During last week's testimony, questions arose as to why attempts to negotiate a deal with Ben-Or to testify as a state's witness, a deal that could have potentially sealed the case against the Negev's Perinian crime family in the 1999 killing of gangster Pinhas Buhbout, failed.
According to previous testimony, the prosecutor and the police failed to agree on the conditions for an agreement to turn Ben-Or into a state's witness. Ben-Or initially demanded full immunity in exchange for his testimony, while Leibowitz allegedly insisted that the former cop serve hard time. In absence of a deal, Ben-Or was released to house arrest and then fled to Mexico, where he was murdered.
Leibowitz discussed the attempts at making a deal with Ben-Or, complaining that the former police officer had made too many requests in return for his testimony. Ben-Or, in an effort to bring about the deal, hinted that among the tidbits that he could offer the DA's office was information about links between the Perinians and "police officers from the Lahish Subdistrict."
Leibowitz said that she could not recall Levy's name ever being mentioned by Ben-Or, but later confirmed that Ben-Or had said that the dirty officer held the rank of lieuntenant commander., Levy's rank at the time, and had hosted the Perinians for barbeques at his house.
When pressed by the committee chairman, former District Court Judge Vardi Zeiler, for details as to who first made the connection between the dirty cop from Ben-Or's hints and Levy, Leibowitz said that she thought that it was then-head of the Southern District's Central Investigations Unit, Amir Gur, who introduced Levy's name.
"Amir Gur really pushed the issue. He wanted everything to be his way and that was it," she said.
Leibowitz's statement adds fuel to Levy's claims, during his own testimony, that the allegations against him were due in part to a bitter rivalry between Gur and Levy.
The most heated part of the testimony came when the discussion moved to the topic of the 1998 Batteries Affair, in which Levy supposedly brokered a deal with the Perinians in which criminals would receive money for returning stolen batteries that they had, apparently, stolen themselves from IDF storehouses near Kiryat Gat.
According to previous testimony, Leibowitz's subordinate, Meged, had okayed the deal before police continued with the exchange.
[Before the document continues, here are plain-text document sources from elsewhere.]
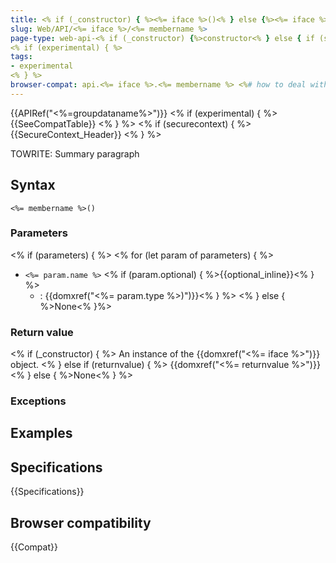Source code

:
```yaml
---
title: <% if (_constructor) { %><%= iface %>()<% } else {%><%= iface %>.<%= membername %>()<% } %>
slug: Web/API/<%= iface %>/<%= membername %>
page-type: web-api-<% if (_constructor) {%>constructor<% } else { if (static) { %>static<% } else { %>instance<% } %>-method<% } %>
<% if (experimental) { %>
tags:
- experimental
<% } %>
browser-compat: api.<%= iface %>.<%= membername %> <%# how to deal with static methods having same name as instance method? %>
---
```

{{APIRef("<%=groupdataname%>")}}
<% if (experimental) { %>
{{SeeCompatTable}}
<% } %>
<% if (securecontext) { %>
{{SecureContext_Header}}
<% } %>

TOWRITE: Summary paragraph

## Syntax

```js-nolint
<%= membername %>()
```

### Parameters
<% if (parameters) { %>
<% for (let param of parameters) { %>
- `<%= param.name %>` <% if (param.optional) { %>{{optional_inline}}<% } %>
  - : {{domxref("<%= param.type %>)")}}<% } %>
<% } else { %>None<% }%>

### Return value
<% if (_constructor) { %>
An instance of the {{domxref("<%= iface %>")}} object.
<% } else if (returnvalue) { %>
{{domxref("<%= returnvalue %>")}}
<% } else { %>None<% } %>

### Exceptions

## Examples

## Specifications

{{Specifications}}

## Browser compatibility

{{Compat}}

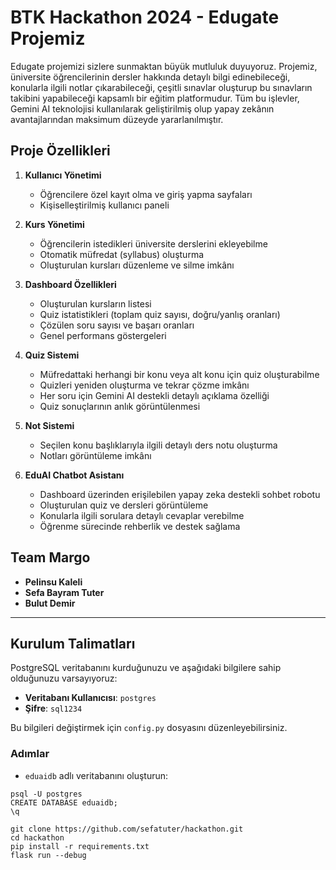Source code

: # BTK Hackathon 2024 - Edugate Projemiz

Edugate projemizi sizlere sunmaktan büyük mutluluk duyuyoruz. Projemiz, üniversite öğrencilerinin dersler hakkında detaylı bilgi edinebileceği, konularla ilgili notlar çıkarabileceği, çeşitli sınavlar oluşturup bu sınavların takibini yapabileceği kapsamlı bir eğitim platformudur. Tüm bu işlevler, Gemini AI teknolojisi kullanılarak geliştirilmiş olup yapay zekânın avantajlarından maksimum düzeyde yararlanılmıştır.

## Proje Özellikleri

1. **Kullanıcı Yönetimi**
   - Öğrencilere özel kayıt olma ve giriş yapma sayfaları
   - Kişiselleştirilmiş kullanıcı paneli

2. **Kurs Yönetimi**
   - Öğrencilerin istedikleri üniversite derslerini ekleyebilme
   - Otomatik müfredat (syllabus) oluşturma
   - Oluşturulan kursları düzenleme ve silme imkânı

3. **Dashboard Özellikleri**
   - Oluşturulan kursların listesi
   - Quiz istatistikleri (toplam quiz sayısı, doğru/yanlış oranları)
   - Çözülen soru sayısı ve başarı oranları
   - Genel performans göstergeleri

4. **Quiz Sistemi**
   - Müfredattaki herhangi bir konu veya alt konu için quiz oluşturabilme
   - Quizleri yeniden oluşturma ve tekrar çözme imkânı
   - Her soru için Gemini AI destekli detaylı açıklama özelliği
   - Quiz sonuçlarının anlık görüntülenmesi

5. **Not Sistemi**
   - Seçilen konu başlıklarıyla ilgili detaylı ders notu oluşturma
   - Notları görüntüleme imkânı

6. **EduAI Chatbot Asistanı**
   - Dashboard üzerinden erişilebilen yapay zeka destekli sohbet robotu
   - Oluşturulan quiz ve dersleri görüntüleme
   - Konularla ilgili sorulara detaylı cevaplar verebilme
   - Öğrenme sürecinde rehberlik ve destek sağlama

## Team Margo
- **Pelinsu Kaleli**
- **Sefa Bayram Tuter**
- **Bulut Demir**

---

## Kurulum Talimatları

PostgreSQL veritabanını kurduğunuzu ve aşağıdaki bilgilere sahip olduğunuzu varsayıyoruz:
- **Veritabanı Kullanıcısı**: `postgres`
- **Şifre**: `sql1234`

Bu bilgileri değiştirmek için `config.py` dosyasını düzenleyebilirsiniz.

### Adımlar

- `eduaidb` adlı veritabanını oluşturun:
```
psql -U postgres
CREATE DATABASE eduaidb;
\q
```

```
git clone https://github.com/sefatuter/hackathon.git
cd hackathon
pip install -r requirements.txt
flask run --debug
```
When questioned, Meged had said that she did not remember making any such deal, but did not rule out the possibility that she could have - despite the fact that no documentation could be found.
Zeiler repeatedly grilled Leibowitz about her subordinate's actions, calling on her to either justify or condemn Meged's statements to the committee. When Leibowitz refused, saying that she felt that the comment could be chalked up to "over-cautiousness" on Meged's part, Zeiler raised his voice at Meged, who, in turn, asked him "why do you have to be angry at me?"
Finally Leibowitz agreed that if Meged consented to such a deal, without discussing it with her superiors, without filling out any paperwork, and managing the affair by telephone rather than through organized meetings, she would consider the incident "unacceptable but not criminal." Meged's testimony was one of the strongest testimonies in support of Levy.
Leibowitz too sidestepped issues of Levy's criminal behavior, saying that her well-known difficulties with Levy were on a solely professional basis. "I don't think Yoram Levy is corrupt," she said. "I just saw a desire to get results, which he did in a backwards way." Instead, Leibowitz blasted the CIU, saying that "the professional conduct of the unit was not good."
At the end of his brief and relatively uneventful testimony, Sagiv sought to overturn this image of the unit, which had also been conveyed in Police Commissioner Insp.-Gen. Moshe Karadi's testimony last week. Sagiv said that the negative image was unwarranted, and that "to state that the CIU has many unsolved murder files, and then to draw from this an understanding of the unit's quality, is inaccurate."